Data records
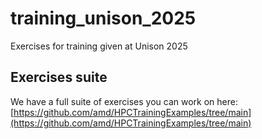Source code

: # training_unison_2025
Exercises for training given at Unison 2025


## Exercises suite

We have a full suite of exercises you can work on here: [https://github.com/amd/HPCTrainingExamples/tree/main](https://github.com/amd/HPCTrainingExamples/tree/main)
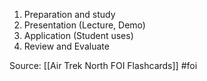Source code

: 1. Preparation and study
2. Presentation (Lecture, Demo)
3. Application (Student uses)
4. Review and Evaluate



Source: [[Air Trek North FOI Flashcards]] #foi

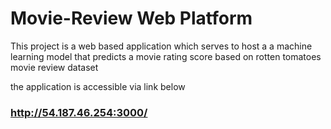 # Movie-Review Web Platform

This project is a web based application which serves
to host a a machine learning model that predicts
a movie rating score based on rotten tomatoes movie review dataset

the application is accessible via link below
### http://54.187.46.254:3000/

(Problem requirements)
Exactly the lines from the one containing "2. Presentation (Lecture, Demo)" to the end of the records above, both end lines included, are to be printed, and no pictures with them.

(Response)
2. Presentation (Lecture, Demo)
3. Application (Student uses)
4. Review and Evaluate



Source: [[Air Trek North FOI Flashcards]] #foi

 # Movie-Review Web Platform

This project is a web based application which serves
to host a a machine learning model that predicts
a movie rating score based on rotten tomatoes movie review dataset

the application is accessible via link below
### http://54.187.46.254:3000/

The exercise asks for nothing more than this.